O tema que vos trago hoje resulta de vários comentários que recebo sobre a alegada permissividade das equipas de arbitragem quanto a “palavrões” que jogadores e técnicos dizem durante os jogos.
De um modo geral, parece que há muitas pessoas a ficarem surpreendidas pelo facto do árbitro – figura que representa a autoridade máxima em campo – permitir que, em noventa minutos de jogo, sejam proferidos tantos impropérios, sem que aparentemente isso tenha consequências disciplinares.
Percebo a dúvida e gostava de a (tentar) explicar/desmistificar.
Ponto prévio: hoje em dia, quase todos os jogos dão, em direto, nas televisões. A toda a hora vemos bola, seja a dos nossos campeonatos, seja a de competições além-fronteiras.
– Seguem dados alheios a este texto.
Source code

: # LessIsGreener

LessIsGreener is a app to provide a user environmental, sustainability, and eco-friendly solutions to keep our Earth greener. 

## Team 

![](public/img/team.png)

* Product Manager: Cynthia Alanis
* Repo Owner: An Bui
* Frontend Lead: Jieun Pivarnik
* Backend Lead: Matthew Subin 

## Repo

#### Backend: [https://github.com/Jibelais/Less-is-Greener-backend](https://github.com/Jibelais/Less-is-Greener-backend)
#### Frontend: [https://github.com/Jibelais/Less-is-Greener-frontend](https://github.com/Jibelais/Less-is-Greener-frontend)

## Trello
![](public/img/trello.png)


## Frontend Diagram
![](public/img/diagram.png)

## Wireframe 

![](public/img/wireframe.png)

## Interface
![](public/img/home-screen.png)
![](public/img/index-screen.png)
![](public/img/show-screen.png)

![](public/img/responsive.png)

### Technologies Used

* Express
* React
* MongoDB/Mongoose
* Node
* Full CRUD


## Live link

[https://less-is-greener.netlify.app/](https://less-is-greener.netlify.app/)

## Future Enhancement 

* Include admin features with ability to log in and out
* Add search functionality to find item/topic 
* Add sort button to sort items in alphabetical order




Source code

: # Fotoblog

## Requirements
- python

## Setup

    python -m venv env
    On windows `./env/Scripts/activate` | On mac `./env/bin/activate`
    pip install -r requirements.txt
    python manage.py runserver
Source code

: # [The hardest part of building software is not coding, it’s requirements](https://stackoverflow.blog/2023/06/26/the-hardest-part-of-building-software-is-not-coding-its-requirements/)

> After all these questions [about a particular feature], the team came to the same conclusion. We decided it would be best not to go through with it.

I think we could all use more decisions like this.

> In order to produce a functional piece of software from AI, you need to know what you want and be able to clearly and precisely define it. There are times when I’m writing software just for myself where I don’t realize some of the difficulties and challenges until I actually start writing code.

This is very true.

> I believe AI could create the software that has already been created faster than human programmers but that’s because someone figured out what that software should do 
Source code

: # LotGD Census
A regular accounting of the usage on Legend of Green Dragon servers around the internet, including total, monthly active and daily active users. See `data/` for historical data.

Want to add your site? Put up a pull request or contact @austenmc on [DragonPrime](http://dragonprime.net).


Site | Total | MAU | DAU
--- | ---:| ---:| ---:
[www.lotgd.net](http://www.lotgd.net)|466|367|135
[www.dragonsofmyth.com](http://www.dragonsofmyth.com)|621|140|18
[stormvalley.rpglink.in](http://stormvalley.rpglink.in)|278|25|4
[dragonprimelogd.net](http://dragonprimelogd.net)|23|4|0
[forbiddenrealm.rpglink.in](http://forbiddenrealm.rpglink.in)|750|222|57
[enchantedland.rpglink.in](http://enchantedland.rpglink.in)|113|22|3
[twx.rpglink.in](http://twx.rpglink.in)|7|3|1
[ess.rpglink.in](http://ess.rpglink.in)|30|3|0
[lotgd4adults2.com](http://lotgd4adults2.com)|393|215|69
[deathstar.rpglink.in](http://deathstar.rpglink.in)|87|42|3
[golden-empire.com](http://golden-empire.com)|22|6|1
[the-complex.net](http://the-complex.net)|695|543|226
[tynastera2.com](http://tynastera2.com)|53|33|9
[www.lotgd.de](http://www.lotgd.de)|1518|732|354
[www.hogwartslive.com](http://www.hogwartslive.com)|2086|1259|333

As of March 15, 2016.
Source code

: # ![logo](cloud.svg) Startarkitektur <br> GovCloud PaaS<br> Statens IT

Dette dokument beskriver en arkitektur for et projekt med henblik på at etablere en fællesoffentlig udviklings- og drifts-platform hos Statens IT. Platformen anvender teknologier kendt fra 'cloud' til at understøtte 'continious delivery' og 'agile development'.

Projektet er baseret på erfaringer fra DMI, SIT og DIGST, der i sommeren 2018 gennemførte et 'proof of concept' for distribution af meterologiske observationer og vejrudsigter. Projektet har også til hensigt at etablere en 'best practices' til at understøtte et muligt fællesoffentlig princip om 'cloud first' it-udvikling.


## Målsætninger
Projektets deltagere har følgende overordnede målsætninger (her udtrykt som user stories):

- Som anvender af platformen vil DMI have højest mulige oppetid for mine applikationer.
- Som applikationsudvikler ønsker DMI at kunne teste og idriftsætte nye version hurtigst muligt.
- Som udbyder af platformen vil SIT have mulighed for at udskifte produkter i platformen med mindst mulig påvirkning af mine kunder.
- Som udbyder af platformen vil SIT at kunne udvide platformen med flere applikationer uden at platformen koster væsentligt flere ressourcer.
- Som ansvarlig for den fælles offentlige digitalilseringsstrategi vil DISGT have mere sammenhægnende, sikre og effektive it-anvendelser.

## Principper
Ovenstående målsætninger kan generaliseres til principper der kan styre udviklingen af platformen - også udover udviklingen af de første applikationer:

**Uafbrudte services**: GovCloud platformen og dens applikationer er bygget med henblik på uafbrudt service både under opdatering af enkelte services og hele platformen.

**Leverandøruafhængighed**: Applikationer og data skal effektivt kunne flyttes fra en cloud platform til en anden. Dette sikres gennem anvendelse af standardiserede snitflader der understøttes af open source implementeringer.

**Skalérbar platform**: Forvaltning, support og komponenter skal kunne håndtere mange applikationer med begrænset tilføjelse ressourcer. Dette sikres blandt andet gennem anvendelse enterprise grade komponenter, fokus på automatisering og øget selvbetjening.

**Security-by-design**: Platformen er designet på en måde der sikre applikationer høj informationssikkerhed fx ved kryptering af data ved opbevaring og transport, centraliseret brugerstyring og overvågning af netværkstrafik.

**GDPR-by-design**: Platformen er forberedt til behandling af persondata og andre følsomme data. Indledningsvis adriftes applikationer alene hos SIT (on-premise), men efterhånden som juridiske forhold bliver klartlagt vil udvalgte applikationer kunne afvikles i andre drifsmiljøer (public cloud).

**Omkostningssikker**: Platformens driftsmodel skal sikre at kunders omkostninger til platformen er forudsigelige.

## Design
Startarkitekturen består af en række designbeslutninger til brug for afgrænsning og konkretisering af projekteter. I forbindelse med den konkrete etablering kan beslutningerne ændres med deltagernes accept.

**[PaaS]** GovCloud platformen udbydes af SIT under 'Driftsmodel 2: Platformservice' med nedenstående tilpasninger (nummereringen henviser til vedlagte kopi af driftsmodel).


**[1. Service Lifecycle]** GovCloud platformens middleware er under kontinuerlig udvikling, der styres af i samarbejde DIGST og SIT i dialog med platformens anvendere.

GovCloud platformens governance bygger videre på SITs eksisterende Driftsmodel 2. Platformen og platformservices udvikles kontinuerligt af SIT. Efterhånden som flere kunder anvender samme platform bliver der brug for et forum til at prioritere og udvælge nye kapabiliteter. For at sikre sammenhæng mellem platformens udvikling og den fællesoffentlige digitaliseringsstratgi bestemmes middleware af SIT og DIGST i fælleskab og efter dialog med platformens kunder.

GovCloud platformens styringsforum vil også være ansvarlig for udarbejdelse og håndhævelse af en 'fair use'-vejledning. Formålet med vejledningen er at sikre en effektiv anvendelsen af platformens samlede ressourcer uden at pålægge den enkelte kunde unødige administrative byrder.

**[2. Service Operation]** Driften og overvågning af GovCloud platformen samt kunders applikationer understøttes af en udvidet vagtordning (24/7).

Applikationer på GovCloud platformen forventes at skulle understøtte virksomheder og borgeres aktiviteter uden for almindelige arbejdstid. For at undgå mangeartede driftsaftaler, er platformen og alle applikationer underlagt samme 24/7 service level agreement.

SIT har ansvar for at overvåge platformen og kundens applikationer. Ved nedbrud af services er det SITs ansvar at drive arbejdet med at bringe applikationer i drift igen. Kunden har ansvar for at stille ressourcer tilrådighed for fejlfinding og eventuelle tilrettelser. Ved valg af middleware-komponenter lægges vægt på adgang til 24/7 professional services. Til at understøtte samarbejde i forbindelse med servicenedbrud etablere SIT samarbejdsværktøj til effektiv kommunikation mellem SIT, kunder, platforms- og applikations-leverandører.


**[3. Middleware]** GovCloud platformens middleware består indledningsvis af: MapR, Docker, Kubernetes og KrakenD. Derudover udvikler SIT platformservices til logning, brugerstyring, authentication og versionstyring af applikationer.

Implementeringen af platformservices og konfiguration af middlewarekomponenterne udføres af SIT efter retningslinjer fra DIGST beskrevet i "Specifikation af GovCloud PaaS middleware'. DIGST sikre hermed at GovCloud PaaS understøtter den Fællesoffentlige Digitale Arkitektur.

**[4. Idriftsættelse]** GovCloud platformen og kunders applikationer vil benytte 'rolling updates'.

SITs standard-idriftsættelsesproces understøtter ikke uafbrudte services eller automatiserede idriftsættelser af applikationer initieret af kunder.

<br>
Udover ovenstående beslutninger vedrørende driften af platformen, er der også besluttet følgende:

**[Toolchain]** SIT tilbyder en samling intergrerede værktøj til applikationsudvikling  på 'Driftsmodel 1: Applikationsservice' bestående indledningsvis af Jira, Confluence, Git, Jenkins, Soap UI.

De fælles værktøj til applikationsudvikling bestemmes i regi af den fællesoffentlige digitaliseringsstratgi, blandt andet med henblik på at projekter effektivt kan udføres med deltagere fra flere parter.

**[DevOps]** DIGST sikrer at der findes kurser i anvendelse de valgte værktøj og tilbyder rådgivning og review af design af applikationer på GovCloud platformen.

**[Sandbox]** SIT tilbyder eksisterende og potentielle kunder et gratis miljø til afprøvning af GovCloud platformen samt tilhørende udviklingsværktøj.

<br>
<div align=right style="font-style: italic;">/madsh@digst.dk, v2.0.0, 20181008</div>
A qualidade das transmissões também evoluiu muito. É cada vez melhor, no som e, sobretudo, na resolução de imagem. É, aliás, tão boa que sempre que mostra, em ângulo aproximado, algumas expressões faciais dos atletas, fica claro para todos o que foi dito, ainda que o protagonista se expresse em espanhol ou inglês.
É, por isso, comum apanharmos atletas em momentos de maior “descompressão verbal”, soltando uma ou outra pérola que, descontextualizada, logo parece uma expressão maquiavélica ou injuriosa.
Acreditem, as coisas não são bem assim.
Há uma diferença enorme entre um desabafo momentâneo e um insulto direcionado. Entre uma palavra solta num momento de maior tensão e outra mal-intencionada, dirigida diretamente ao árbitro ou a um dos seus assistentes.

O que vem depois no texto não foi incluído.